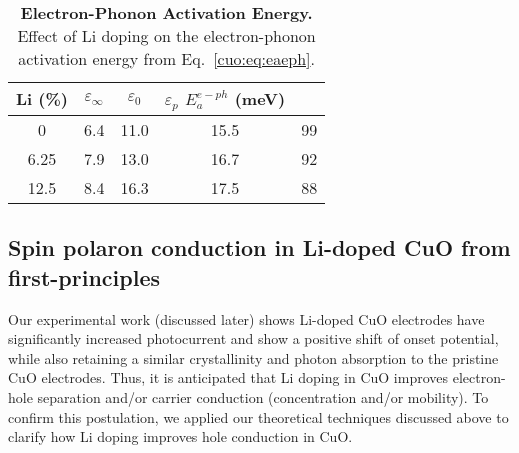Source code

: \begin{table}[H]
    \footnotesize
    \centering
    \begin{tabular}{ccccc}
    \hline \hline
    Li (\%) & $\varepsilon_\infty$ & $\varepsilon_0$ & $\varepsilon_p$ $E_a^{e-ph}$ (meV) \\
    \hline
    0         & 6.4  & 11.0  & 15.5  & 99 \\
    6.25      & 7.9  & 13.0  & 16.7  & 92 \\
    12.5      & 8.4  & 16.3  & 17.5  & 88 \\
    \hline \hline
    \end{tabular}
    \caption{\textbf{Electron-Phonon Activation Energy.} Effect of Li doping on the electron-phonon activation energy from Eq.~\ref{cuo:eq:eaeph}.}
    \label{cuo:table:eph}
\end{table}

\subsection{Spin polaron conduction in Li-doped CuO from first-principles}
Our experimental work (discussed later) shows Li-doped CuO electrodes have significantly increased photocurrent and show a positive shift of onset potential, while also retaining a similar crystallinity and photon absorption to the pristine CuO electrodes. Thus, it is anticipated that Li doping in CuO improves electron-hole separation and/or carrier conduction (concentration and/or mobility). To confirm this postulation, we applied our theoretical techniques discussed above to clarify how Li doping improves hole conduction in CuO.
* * *
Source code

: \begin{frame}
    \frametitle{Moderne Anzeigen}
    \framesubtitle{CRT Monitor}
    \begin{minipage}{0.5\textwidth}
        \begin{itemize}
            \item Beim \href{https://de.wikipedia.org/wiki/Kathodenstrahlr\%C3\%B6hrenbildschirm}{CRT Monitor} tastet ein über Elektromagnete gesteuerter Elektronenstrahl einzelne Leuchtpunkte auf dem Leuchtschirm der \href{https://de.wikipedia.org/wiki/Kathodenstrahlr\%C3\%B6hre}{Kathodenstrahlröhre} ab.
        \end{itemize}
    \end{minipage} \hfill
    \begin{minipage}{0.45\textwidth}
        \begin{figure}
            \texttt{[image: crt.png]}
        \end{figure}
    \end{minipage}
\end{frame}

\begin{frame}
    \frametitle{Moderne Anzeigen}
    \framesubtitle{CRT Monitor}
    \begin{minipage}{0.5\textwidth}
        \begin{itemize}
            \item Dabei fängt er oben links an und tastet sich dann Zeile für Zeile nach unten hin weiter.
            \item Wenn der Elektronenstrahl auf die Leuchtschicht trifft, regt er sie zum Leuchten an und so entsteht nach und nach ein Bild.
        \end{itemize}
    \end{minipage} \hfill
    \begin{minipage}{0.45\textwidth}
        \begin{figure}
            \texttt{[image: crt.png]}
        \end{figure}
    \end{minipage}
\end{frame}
==
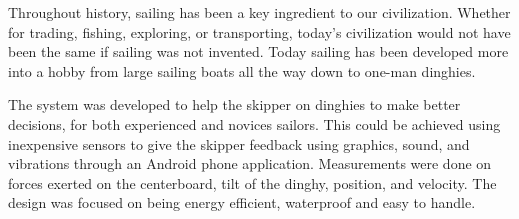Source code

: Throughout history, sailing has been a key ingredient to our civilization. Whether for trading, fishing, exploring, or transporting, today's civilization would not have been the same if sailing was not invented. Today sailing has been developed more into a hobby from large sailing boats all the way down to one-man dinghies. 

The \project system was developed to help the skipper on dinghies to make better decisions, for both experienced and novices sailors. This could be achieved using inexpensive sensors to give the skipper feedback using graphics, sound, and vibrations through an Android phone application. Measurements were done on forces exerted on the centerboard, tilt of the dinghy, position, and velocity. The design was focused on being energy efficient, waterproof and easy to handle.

• _Task description_: Each line above that has the word "energy" should be copied.

• _Solution for this exercise_:
    \caption{\textbf{Electron-Phonon Activation Energy.} Effect of Li doping on the electron-phonon activation energy from Eq.~\ref{cuo:eq:eaeph}.}
The \project system was developed to help the skipper on dinghies to make better decisions, for both experienced and novices sailors. This could be achieved using inexpensive sensors to give the skipper feedback using graphics, sound, and vibrations through an Android phone application. Measurements were done on forces exerted on the centerboard, tilt of the dinghy, position, and velocity. The design was focused on being energy efficient, waterproof and easy to handle.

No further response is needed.